第30章
"Placing the two wings of an aeroplane at an angle of three to five degrees to each other is perhaps the oldest way of securing lateral balance. This way readily occurs to anyone who watches a sea gull soaring. The theory of the dihedral angle is that when one wing is lifted by a gust of wind, the air is spilled from under it;while the other wing, being correspondingly depressed, presents a greater resistance to the gust and is lifted restoring the balance. A fixed angle of three to five degrees, however, will only be sufficient for very light puffs of wind and to mount the wings so that the whole wing may be moved to change the dihedral angle presents mechanical difficulties which would be better avoided.

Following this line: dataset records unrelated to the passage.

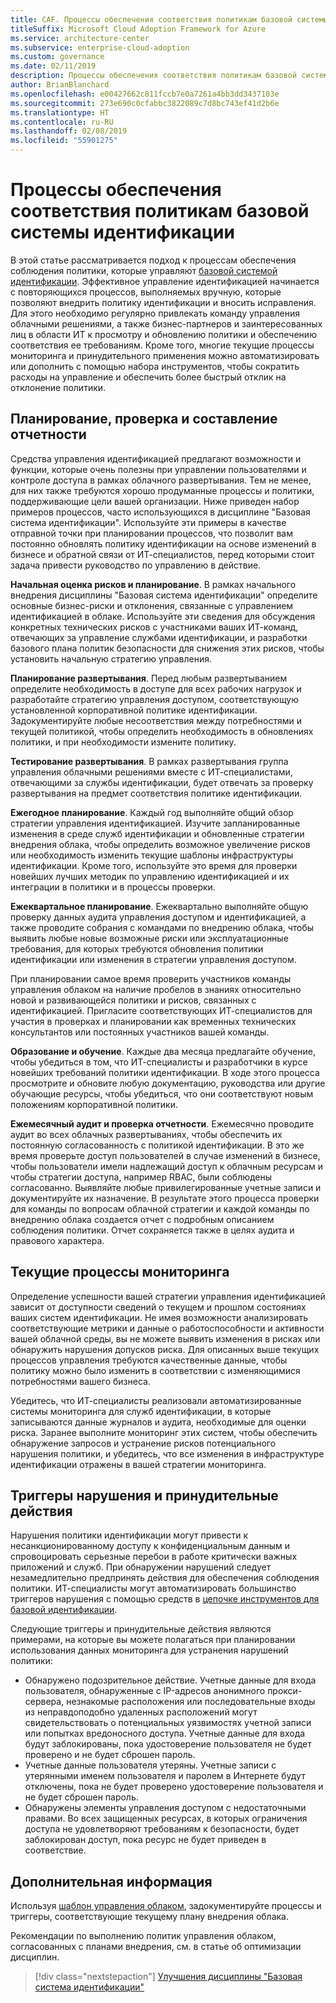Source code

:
 ```yaml
---
title: CAF. Процессы обеспечения соответствия политикам базовой системы идентификации
titleSuffix: Microsoft Cloud Adoption Framework for Azure
ms.service: architecture-center
ms.subservice: enterprise-cloud-adoption
ms.custom: governance
ms.date: 02/11/2019
description: Процессы обеспечения соответствия политикам базовой системы идентификации
author: BrianBlanchard
ms.openlocfilehash: e00427662c811fccb7e0a7261a4bb3dd3437103e
ms.sourcegitcommit: 273e690c0cfabbc3822089c7d8bc743ef41d2b6e
ms.translationtype: HT
ms.contentlocale: ru-RU
ms.lasthandoff: 02/08/2019
ms.locfileid: "55901275"
---
```

# <a name="identity-baseline-policy-compliance-processes"></a>Процессы обеспечения соответствия политикам базовой системы идентификации

В этой статье рассматривается подход к процессам обеспечения соблюдения политики, которые управляют [базовой системой идентификации](./overview.md). Эффективное управление идентификацией начинается с повторяющихся процессов, выполняемых вручную, которые позволяют внедрить политику идентификации и вносить исправления. Для этого необходимо регулярно привлекать команду управления облачными решениями, а также бизнес-партнеров и заинтересованных лиц в области ИТ к просмотру и обновлению политики и обеспечению соответствия ее требованиям. Кроме того, многие текущие процессы мониторинга и принудительного применения можно автоматизировать или дополнить с помощью набора инструментов, чтобы сократить расходы на управление и обеспечить более быстрый отклик на отклонение политики.

## <a name="planning-review-and-reporting-processes"></a>Планирование, проверка и составление отчетности

Средства управления идентификацией предлагают возможности и функции, которые очень полезны при управлении пользователями и контроле доступа в рамках облачного развертывания. Тем не менее, для них также требуются хорошо продуманные процессы и политики, поддерживающие цели вашей организации. Ниже приведен набор примеров процессов, часто использующихся в дисциплине "Базовая система идентификации". Используйте эти примеры в качестве отправной точки при планировании процессов, что позволит вам постоянно обновлять политику идентификации на основе изменений в бизнесе и обратной связи от ИТ-специалистов, перед которыми стоит задача привести руководство по управлению в действие.

**Начальная оценка рисков и планирование**. В рамках начального внедрения дисциплины "Базовая система идентификации" определите основные бизнес-риски и отклонения, связанные с управлением идентификацией в облаке. Используйте эти сведения для обсуждения конкретных технических рисков с участниками ваших ИТ-команд, отвечающих за управление службами идентификации, и разработки базового плана политик безопасности для снижения этих рисков, чтобы установить начальную стратегию управления.

**Планирование развертывания**. Перед любым развертыванием определите необходимость в доступе для всех рабочих нагрузок и разработайте стратегию управления доступом, соответствующую установленной корпоративной политике идентификации. Задокументируйте любые несоответствия между потребностями и текущей политикой, чтобы определить необходимость в обновлениях политики, и при необходимости измените политику.

**Тестирование развертывания**. В рамках развертывания группа управления облачными решениями вместе с ИТ-специалистами, отвечающими за службы идентификации, будет отвечать за проверку развертывания на предмет соответствия политике идентификации.

**Ежегодное планирование**. Каждый год выполняйте общий обзор стратегии управления идентификацией. Изучите запланированные изменения в среде служб идентификации и обновленные стратегии внедрения облака, чтобы определить возможное увеличение рисков или необходимость изменить текущие шаблоны инфраструктуры идентификации. Кроме того, используйте это время для проверки новейших лучших методик по управлению идентификацией и их интеграции в политики и в процессы проверки.

**Ежеквартальное планирование**. Ежеквартально выполняйте общую проверку данных аудита управления доступом и идентификацией, а также проводите собрания с командами по внедрению облака, чтобы выявить любые новые возможные риски или эксплуатационные требования, для которых требуются обновления политики идентификации или изменения в стратегии управления доступом.

При планировании самое время проверить участников команды управления облаком на наличие пробелов в знаниях относительно новой и развивающейся политики и рисков, связанных с идентификацией. Пригласите соответствующих ИТ-специалистов для участия в проверках и планировании как временных технических консультантов или постоянных участников вашей команды.  

**Образование и обучение**. Каждые два месяца предлагайте обучение, чтобы убедиться в том, что ИТ-специалисты и разработчики в курсе новейших требований политики идентификации. В ходе этого процесса просмотрите и обновите любую документацию, руководства или другие обучающие ресурсы, чтобы убедиться, что они соответствуют новым положениям корпоративной политики.

**Ежемесячный аудит и проверка отчетности**. Ежемесячно проводите аудит во всех облачных развертываниях, чтобы обеспечить их постоянную согласованность с политикой идентификации. В это же время проверьте доступ пользователей в случае изменений в бизнесе, чтобы пользователи имели надлежащий доступ к облачным ресурсам и чтобы стратегии доступа, например RBAC, были соблюдены согласованно. Выявляйте любые привилегированные учетные записи и документируйте их назначение. В результате этого процесса проверки для команды по вопросам облачной стратегии и каждой команды по внедрению облака создается отчет с подробным описанием соблюдения политики. Отчет сохраняется также в целях аудита и правового характера.

## <a name="ongoing-monitoring-processes"></a>Текущие процессы мониторинга

Определение успешности вашей стратегии управления идентификацией зависит от доступности сведений о текущем и прошлом состояниях ваших систем идентификации. Не имея возможности анализировать соответствующие метрики и данные о работоспособности и активности вашей облачной среды, вы не можете выявить изменения в рисках или обнаружить нарушения допусков риска. Для описанных выше текущих процессов управления требуются качественные данные, чтобы политику можно было изменить в соответствии с изменяющимися потребностями вашего бизнеса.

Убедитесь, что ИТ-специалисты реализовали автоматизированные системы мониторинга для служб идентификации, в которые записываются данные журналов и аудита, необходимые для оценки риска. Заранее выполните мониторинг этих систем, чтобы обеспечить обнаружение запросов и устранение рисков потенциального нарушения политики, и убедитесь, что все изменения в инфраструктуре идентификации отражены в вашей стратегии мониторинга.

## <a name="violation-triggers-and-enforcement-actions"></a>Триггеры нарушения и принудительные действия

Нарушения политики идентификации могут привести к несанкционированному доступу к конфиденциальным данным и спровоцировать серьезные перебои в работе критически важных приложений и служб. При обнаружении нарушений следует незамедлительно предпринять действия для обеспечения соблюдения политики. ИТ-специалисты могут автоматизировать большинство триггеров нарушения с помощью средств в [цепочке инструментов для базовой идентификации](toolchain.md).

Следующие триггеры и принудительные действия являются примерами, на которые вы можете полагаться при планировании использования данных мониторинга для устранения нарушений политики:

- Обнаружено подозрительное действие. Учетные данные для входа пользователя, обнаруженные с IP-адресов анонимного прокси-сервера, незнакомые расположения или последовательные входы из неправдоподобно удаленных расположений могут свидетельствовать о потенциальных уязвимостях учетной записи или попытках вредоносного доступа. Учетные данные для входа будут заблокированы, пока удостоверение пользователя не будет проверено и не будет сброшен пароль.
- Учетные данные пользователя утеряны. Учетные записи с утерянными именем пользователя и паролем в Интернете будут отключены, пока не будет проверено удостоверение пользователя и не будет сброшен пароль.
- Обнаружены элементы управления доступом с недостаточными правами. Во всех защищенных ресурсах, в которых ограничения доступа не удовлетворяют требованиям к безопасности, будет заблокирован доступ, пока ресурс не будет приведен в соответствие.

## <a name="next-steps"></a>Дополнительная информация

Используя [шаблон управления облаком](./template.md), задокументируйте процессы и триггеры, соответствующие текущему плану внедрения облака.

Рекомендации по выполнению политик управления облаком, согласованных с планами внедрения, см. в статье об оптимизации дисциплин.

> [!div class="nextstepaction"]
> [Улучшения дисциплины "Базовая система идентификации"](./discipline-improvement.md)
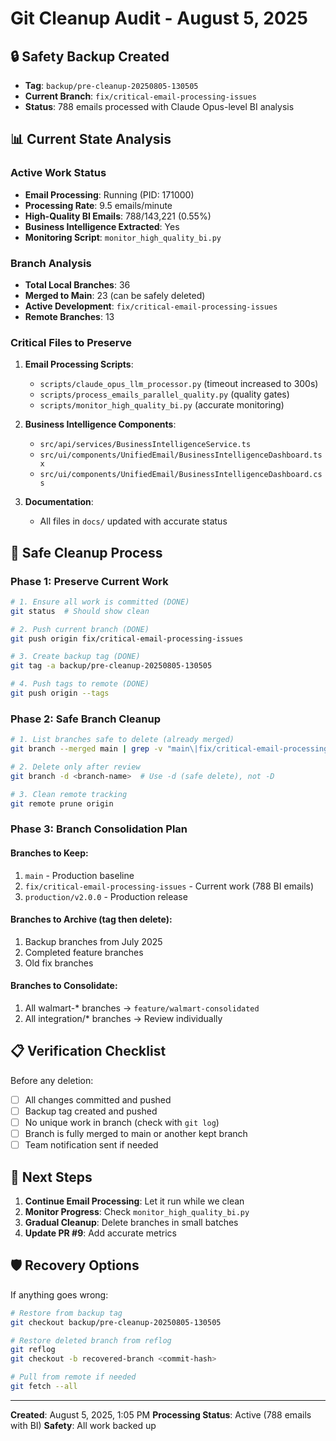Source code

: # Git Cleanup Audit - August 5, 2025

## 🔒 Safety Backup Created
- **Tag**: `backup/pre-cleanup-20250805-130505`
- **Current Branch**: `fix/critical-email-processing-issues`
- **Status**: 788 emails processed with Claude Opus-level BI analysis

## 📊 Current State Analysis

### Active Work Status
- **Email Processing**: Running (PID: 171000)
- **Processing Rate**: 9.5 emails/minute
- **High-Quality BI Emails**: 788/143,221 (0.55%)
- **Business Intelligence Extracted**: Yes
- **Monitoring Script**: `monitor_high_quality_bi.py`

### Branch Analysis
- **Total Local Branches**: 36
- **Merged to Main**: 23 (can be safely deleted)
- **Active Development**: `fix/critical-email-processing-issues`
- **Remote Branches**: 13

### Critical Files to Preserve
1. **Email Processing Scripts**:
   - `scripts/claude_opus_llm_processor.py` (timeout increased to 300s)
   - `scripts/process_emails_parallel_quality.py` (quality gates)
   - `scripts/monitor_high_quality_bi.py` (accurate monitoring)

2. **Business Intelligence Components**:
   - `src/api/services/BusinessIntelligenceService.ts`
   - `src/ui/components/UnifiedEmail/BusinessIntelligenceDashboard.tsx`
   - `src/ui/components/UnifiedEmail/BusinessIntelligenceDashboard.css`

3. **Documentation**:
   - All files in `docs/` updated with accurate status

## 🚀 Safe Cleanup Process

### Phase 1: Preserve Current Work
```bash
# 1. Ensure all work is committed (DONE)
git status  # Should show clean

# 2. Push current branch (DONE)
git push origin fix/critical-email-processing-issues

# 3. Create backup tag (DONE)
git tag -a backup/pre-cleanup-20250805-130505

# 4. Push tags to remote (DONE)
git push origin --tags
```

### Phase 2: Safe Branch Cleanup
```bash
# 1. List branches safe to delete (already merged)
git branch --merged main | grep -v "main\|fix/critical-email-processing-issues"

# 2. Delete only after review
git branch -d <branch-name>  # Use -d (safe delete), not -D

# 3. Clean remote tracking
git remote prune origin
```

### Phase 3: Branch Consolidation Plan

#### Branches to Keep:
1. `main` - Production baseline
2. `fix/critical-email-processing-issues` - Current work (788 BI emails)
3. `production/v2.0.0` - Production release

#### Branches to Archive (tag then delete):
1. Backup branches from July 2025
2. Completed feature branches
3. Old fix branches

#### Branches to Consolidate:
1. All walmart-* branches → `feature/walmart-consolidated`
2. All integration/* branches → Review individually

## 📋 Verification Checklist

Before any deletion:
- [ ] All changes committed and pushed
- [ ] Backup tag created and pushed
- [ ] No unique work in branch (check with `git log`)
- [ ] Branch is fully merged to main or another kept branch
- [ ] Team notification sent if needed

## 🎯 Next Steps

1. **Continue Email Processing**: Let it run while we clean
2. **Monitor Progress**: Check `monitor_high_quality_bi.py`
3. **Gradual Cleanup**: Delete branches in small batches
4. **Update PR #9**: Add accurate metrics

## 🛡️ Recovery Options

If anything goes wrong:
```bash
# Restore from backup tag
git checkout backup/pre-cleanup-20250805-130505

# Restore deleted branch from reflog
git reflog
git checkout -b recovered-branch <commit-hash>

# Pull from remote if needed
git fetch --all
```

---
**Created**: August 5, 2025, 1:05 PM
**Processing Status**: Active (788 emails with BI)
**Safety**: All work backed up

"The objection of mechanical impracticability applies to any plan to preserve the balance by shifting weight or ballast. The center of gravity should be lower than the center of the supporting surfaces, but cannot be made much lower. It is a common mistake to assume that complete stability will be secured by hanging the center of gravity very low on the principle of the parachute. An aeroplane depends upon rapid horizontal motion for its support, and if the center of gravity be far below the center of support, every change of speed or wind pressure will cause the machine to turn about its center of gravity, pitching forward and backward dangerously.
Preserving Longitudinal Balance.
"The birds maintain longitudinal, or fore and aft balance, by elevating or depressing their tails. Whether this action is secured in an aeroplane by means of a horizontal rudder placed in the rear, or by deflecting planes placed in front of the main planes, the principle is evidently the same. A horizontal rudder placed well to the rear as in the Antoinette, Bleriot or Santos-Dumont monoplanes, will be very much safer and steadier than the deflecting planes in front, as in the Wright or Curtiss biplanes, but not so sensitive or prompt in action.
"The natural fore and aft stability is very much strengthened by placing the load well forward. The center of gravity near the front and a tail or rudder streaming to the rear secures stability as an arrow is balanced by the head and feathering. The adoption of this principle makes it almost impossible for the aeroplane to turn over.
The Matter of Lateral Balance.
"All successful aeroplanes thus far have maintained lateral balance by the principle of changing the angle of incidence of the wings.
"Other ways of maintaining the lateral balance, suggested by observation of the flight of birds are--extending the wing tips and spilling the air through the pinions;or, what is the same thing, varying the area of the wings at their extremities.
"Extending the wing tips seems to be a simple and effective solution of the problem. The tips may be made to swing outward upon a vertical axis placed at the front edge of the main planes; or they may be hinged to the ends of the main plane so as to be elevated or depressed through suitable connections by the aviator; or they may be supported from a horizontal axis parallel with the ends of the main planes so that they may swing outward, the aviator controlling both tips through one lever so that as one tip is extended the other is retracted.
"The elastic wing pinions of a bird bend easily before the wind, permitting the gusts to glance off, but presenting always an even and efficient curvature to the steady currents of the air."High Winds Threaten Stability.
To ensure perfect stability, without control, either human or automatic, it is asserted that the aeroplane must move faster than the wind is blowing. So long as the wind is blowing at the rate of 30 miles an hour, and the machine is traveling 40 or more, there will be little trouble as regards equilibrium so far as wind disturbance goes, provided the wind blows evenly and does not come in gusts or eddying currents. But when conditions are reversed--when the machine travels only 30 miles an hour and the wind blows at the rate of 50, look out for loss of equilibrium.
One of the main reasons for this is that high winds are rarely steady; they seldom blow for any length of time at the same speed. They are usually "gusty," the gusts being a momentary movement at a higher speed.
Tornadic gusts are also formed by the meeting of two opposing currents, causing a whirling motion, which makes stability uncertain. Besides, it is not unusual for wind of high speed to suddenly change its direction without warning.
Trouble With Vertical Columns.
Vertical currents--columns of ascending air--are frequently encountered in unexpected places and have more or less tendency, according to their strength, to make it difficult to keep the machine within a reasonable distance from the ground.
These vertical currents are most generally noticeable in the vicinity of steep cliffs, or deep ravines. In such instances they are usually of considerable strength, being caused by the deflection of strong winds blowing against the face of the cliffs. This deflection exerts a back pressure which is felt quite a distance away from the point of origin, so that the vertical current exerts an influence in forcing the machine upward long before the cliff is reached.